Paris Notre-Dame du 29 juin 2023

Après avoir recueilli l’avis du comité artistique, Mgr Laurent Ulrich, archevêque de Paris, a fait part, vendredi 23 juin, de son choix de confier à Guillaume Bardet la création du mobilier liturgique et à Ionna Vautrin la réalisation des chaises de Notre-Dame de Paris.

Les deux artistes rejoignent Sylvain Dubuisson, déjà retenu pour réaliser le nouveau reliquaire de la Couronne d’épines du Christ, et tous les artistes chargés de travailler sur le chemin de pèlerinage, le son, la lumière, la vidéo et l’équipement audiovisuel de la cathédrale.

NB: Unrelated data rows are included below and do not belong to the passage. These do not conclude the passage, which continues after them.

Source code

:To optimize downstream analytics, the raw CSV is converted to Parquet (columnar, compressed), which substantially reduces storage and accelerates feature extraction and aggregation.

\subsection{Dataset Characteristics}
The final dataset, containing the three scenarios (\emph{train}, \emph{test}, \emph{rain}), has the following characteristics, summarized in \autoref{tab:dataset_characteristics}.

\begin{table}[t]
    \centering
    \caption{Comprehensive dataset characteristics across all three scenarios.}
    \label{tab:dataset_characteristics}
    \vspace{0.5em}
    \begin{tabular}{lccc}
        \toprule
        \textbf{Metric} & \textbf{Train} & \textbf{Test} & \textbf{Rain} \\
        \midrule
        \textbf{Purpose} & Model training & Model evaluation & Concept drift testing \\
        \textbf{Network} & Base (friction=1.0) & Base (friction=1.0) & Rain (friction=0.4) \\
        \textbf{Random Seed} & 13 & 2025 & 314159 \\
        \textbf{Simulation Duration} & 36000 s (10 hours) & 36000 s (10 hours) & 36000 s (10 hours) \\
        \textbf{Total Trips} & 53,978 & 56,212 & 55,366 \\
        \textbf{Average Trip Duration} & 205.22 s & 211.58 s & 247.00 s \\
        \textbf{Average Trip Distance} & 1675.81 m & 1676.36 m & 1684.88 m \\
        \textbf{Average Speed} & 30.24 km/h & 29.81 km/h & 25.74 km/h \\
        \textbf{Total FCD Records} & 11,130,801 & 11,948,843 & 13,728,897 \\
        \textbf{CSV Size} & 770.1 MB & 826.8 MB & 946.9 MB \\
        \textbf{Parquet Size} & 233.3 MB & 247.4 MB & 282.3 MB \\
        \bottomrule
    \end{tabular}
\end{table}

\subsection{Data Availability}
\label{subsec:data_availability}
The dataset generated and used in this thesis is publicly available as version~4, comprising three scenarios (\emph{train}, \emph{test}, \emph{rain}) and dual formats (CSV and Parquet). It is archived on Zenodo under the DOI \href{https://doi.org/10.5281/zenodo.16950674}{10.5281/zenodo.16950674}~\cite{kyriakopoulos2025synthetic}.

Mise en situation du projet de mobilier liturgique de Guillaume Bardet et des chaises dessinées par Ionna Vautrin, depuis l’entrée.
© D.R.

Une perspective qui joue des contrastes. Contraste des volumes : des chaises en chêne, au dossier assez bas – à mi-hauteur du dos –, soulignant la hauteur majestueuse des voûtes. Contraste des matières et des couleurs : alors que la cathédrale restaurée se pare d’un manteau de pierre claire, blonde et légère à la fois, le bronze se détache et s’impose avec délicatesse, offrant aux regards son relief modelé et sa patine foncée. Vendredi 23 juin, Notre-Dame a retrouvé, « en pensée », son futur autel, les autres pièces de son mobilier liturgique – baptistère, tabernacle, ambon, cathèdre –, et ses assises. Le jour même, en effet, Mgr Laurent Ulrich, archevêque de Paris, a annoncé le nom des artistes choisis : Guillaume Bardet, sculpteur, pour le mobilier liturgique et Ionna Vautrin, designer, pour les chaises. Une étape importante vers la réouverture. « C’est une chose de voir la cathédrale être petit à petit dépourvue de ses échafaudages, confie Mgr Olivier Ribadeau Dumas, recteur de Notre-Dame, c’est autre chose de l’imaginer avec ce mobilier et de visualiser ce qu’elle sera et ce pour quoi elle est faite, à savoir la célébration du culte… Tout cela donne un sens particulier au travail qu’on fait depuis des mois. »
Trois jours plus tôt, le 20 juin, les cinq créateurs finalistes et les deux designers choisis en janvier dernier (PND n°1941) présentaient leurs différents projets devant l’archevêque et le comité artistique – composé de prêtres, de laïcs, de représentants de la Commission diocésaine d’art sacré, du ministère de la Culture, de l’établissement public chargé de la restauration de la cathédrale, de l’architecte en chef des monuments historiques, de théologiens, de liturgistes – pour un grand oral de près de huit heures couronnant lui-même près de neuf mois de labeur. Un temps « relativement long », selon les mots de l’archevêque, pour « réfléchir, s’entourer de nombreuses personnes, accompagner les artistes et permettre à chacun de s’exprimer librement » : « Je suis profondément heureux d’avoir vécu ce temps qui est celui de la maturité. Il me permet aujourd’hui de poser paisiblement un choix qui puisse remporter non pas l’unanimité – qui n’existe pas – mais, je l’espère, l’adhésion du plus grand nombre. » De fait, les deux créateurs ont relevé haut la main l’une des demandes de l’archevêque, à la commande des projets : s’inspirer, pour le mobilier liturgique, de la « noble simplicité » que revêt la liturgie et proposer des chaises « silencieuses », c’est-à-dire à la fois discrètes et confortables.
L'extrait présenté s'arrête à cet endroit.